** Provided records follows **

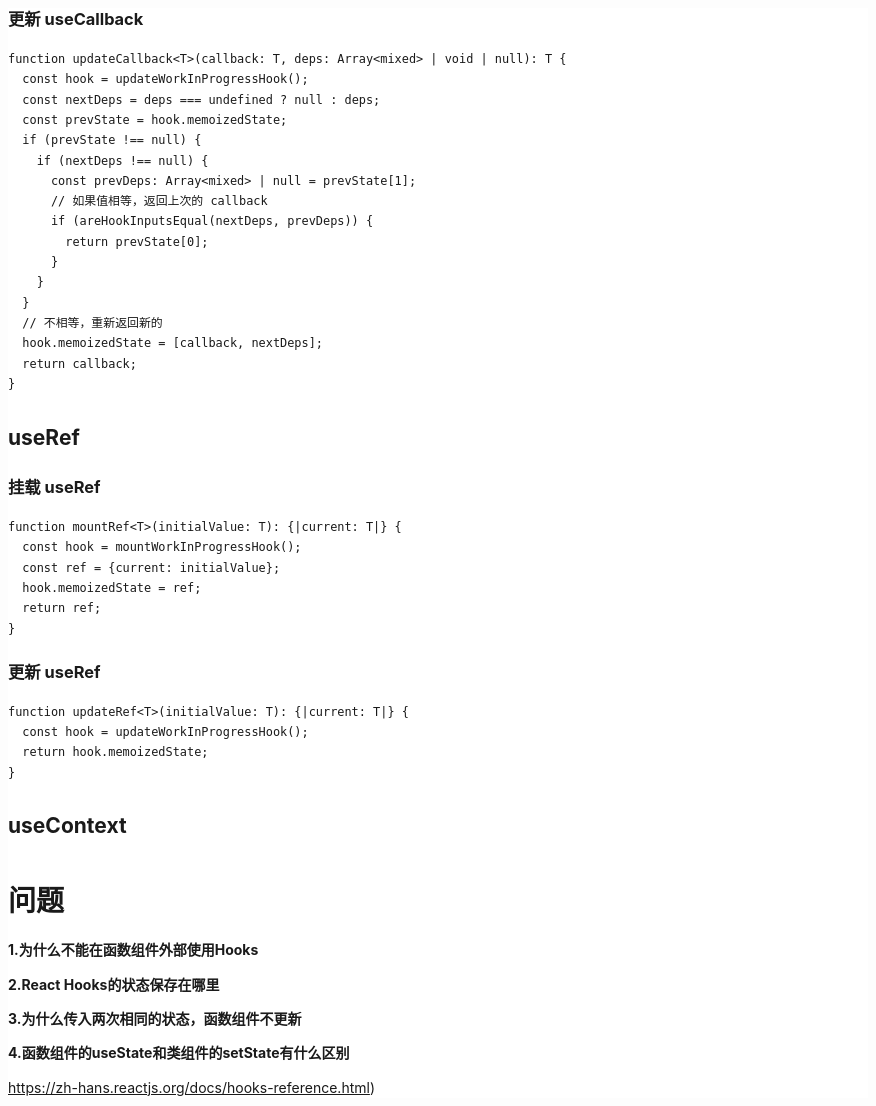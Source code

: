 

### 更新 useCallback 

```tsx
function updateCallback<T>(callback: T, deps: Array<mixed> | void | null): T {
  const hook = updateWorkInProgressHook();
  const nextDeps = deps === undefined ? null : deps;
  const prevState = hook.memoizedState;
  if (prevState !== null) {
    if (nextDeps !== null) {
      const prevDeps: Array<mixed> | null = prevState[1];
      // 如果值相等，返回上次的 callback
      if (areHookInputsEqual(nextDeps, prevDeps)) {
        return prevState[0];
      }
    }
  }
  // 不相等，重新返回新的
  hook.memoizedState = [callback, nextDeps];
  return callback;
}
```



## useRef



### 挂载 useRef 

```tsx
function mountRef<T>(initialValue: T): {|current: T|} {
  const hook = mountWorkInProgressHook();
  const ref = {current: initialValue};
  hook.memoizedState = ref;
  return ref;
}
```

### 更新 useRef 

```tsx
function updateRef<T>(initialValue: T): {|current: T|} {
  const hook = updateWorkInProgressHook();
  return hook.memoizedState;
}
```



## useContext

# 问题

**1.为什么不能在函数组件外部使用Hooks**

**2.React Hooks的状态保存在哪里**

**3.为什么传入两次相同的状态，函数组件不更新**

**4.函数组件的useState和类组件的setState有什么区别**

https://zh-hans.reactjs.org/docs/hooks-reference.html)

** End of Provided records **
** Provided records follows **

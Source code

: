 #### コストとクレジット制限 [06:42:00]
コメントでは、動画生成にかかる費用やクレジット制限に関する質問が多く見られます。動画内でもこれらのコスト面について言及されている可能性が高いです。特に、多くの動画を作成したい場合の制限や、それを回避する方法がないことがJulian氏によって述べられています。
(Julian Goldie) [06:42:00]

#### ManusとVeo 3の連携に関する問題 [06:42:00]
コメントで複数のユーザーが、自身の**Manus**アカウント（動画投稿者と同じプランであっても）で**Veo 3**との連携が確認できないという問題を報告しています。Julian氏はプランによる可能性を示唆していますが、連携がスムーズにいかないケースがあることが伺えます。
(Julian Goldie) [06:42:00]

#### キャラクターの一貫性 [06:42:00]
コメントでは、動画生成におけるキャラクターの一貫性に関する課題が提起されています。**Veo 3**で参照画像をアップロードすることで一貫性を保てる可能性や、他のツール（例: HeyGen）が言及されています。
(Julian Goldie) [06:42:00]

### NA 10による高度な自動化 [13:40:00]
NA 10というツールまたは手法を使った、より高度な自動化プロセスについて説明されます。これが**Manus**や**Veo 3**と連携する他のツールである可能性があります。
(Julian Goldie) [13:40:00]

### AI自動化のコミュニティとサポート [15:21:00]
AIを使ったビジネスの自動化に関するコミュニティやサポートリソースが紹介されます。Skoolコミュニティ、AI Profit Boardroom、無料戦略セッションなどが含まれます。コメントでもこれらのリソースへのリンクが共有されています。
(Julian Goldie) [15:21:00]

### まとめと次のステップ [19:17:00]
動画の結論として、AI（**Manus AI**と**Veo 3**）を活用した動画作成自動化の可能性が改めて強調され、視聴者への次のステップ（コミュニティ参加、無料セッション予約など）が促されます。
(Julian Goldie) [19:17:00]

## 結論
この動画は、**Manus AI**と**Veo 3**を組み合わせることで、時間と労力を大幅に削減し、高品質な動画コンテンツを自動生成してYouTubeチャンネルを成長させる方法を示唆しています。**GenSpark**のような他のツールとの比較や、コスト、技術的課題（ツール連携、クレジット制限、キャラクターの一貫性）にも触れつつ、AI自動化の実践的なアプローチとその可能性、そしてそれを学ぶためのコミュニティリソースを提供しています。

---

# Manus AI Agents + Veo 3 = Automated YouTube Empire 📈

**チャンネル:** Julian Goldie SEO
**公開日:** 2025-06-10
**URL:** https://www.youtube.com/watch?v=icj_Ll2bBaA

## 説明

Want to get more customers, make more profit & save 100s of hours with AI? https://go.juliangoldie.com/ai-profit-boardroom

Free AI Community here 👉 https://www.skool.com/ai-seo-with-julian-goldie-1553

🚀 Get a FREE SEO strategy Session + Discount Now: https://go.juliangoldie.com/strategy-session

** End of Provided records **
** Provided records follows **

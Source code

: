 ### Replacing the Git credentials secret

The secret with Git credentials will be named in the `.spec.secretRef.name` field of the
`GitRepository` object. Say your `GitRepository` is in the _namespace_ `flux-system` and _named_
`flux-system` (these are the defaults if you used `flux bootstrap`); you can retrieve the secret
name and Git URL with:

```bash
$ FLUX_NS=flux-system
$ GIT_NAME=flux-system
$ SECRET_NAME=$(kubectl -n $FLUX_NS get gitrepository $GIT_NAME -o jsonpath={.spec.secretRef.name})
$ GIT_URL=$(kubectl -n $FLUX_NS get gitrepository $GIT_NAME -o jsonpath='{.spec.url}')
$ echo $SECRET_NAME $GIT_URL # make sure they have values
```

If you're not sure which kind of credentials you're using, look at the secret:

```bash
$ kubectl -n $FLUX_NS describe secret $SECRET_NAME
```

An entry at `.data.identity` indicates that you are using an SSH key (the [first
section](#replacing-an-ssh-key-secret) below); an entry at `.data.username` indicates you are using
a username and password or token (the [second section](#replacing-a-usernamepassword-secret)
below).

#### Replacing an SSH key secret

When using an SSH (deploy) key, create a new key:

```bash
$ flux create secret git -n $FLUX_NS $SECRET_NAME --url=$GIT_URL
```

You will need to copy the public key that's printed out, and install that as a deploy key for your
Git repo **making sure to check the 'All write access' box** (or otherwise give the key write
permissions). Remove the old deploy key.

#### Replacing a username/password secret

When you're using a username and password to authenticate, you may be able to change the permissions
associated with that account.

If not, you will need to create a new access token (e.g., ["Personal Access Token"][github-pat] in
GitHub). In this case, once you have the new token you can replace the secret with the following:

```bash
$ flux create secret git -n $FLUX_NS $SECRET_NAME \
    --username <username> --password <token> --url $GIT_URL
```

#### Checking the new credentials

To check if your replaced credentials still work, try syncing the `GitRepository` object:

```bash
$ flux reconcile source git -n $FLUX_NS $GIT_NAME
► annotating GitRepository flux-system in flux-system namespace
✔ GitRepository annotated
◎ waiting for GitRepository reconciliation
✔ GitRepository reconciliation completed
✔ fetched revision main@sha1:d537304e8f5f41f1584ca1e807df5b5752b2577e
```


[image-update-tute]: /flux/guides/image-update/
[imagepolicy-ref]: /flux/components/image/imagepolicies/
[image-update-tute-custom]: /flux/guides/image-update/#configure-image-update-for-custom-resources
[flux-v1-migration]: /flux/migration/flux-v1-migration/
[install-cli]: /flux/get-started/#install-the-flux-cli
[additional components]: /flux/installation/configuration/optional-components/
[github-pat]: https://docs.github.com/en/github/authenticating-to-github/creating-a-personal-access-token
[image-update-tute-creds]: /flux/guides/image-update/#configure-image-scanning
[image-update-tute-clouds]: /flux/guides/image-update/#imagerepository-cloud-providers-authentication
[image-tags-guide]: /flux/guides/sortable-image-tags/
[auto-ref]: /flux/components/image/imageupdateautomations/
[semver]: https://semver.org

** End of Provided records **

Going through the entries above line by line, work out how many lines include the word "https". Only the number is required.

7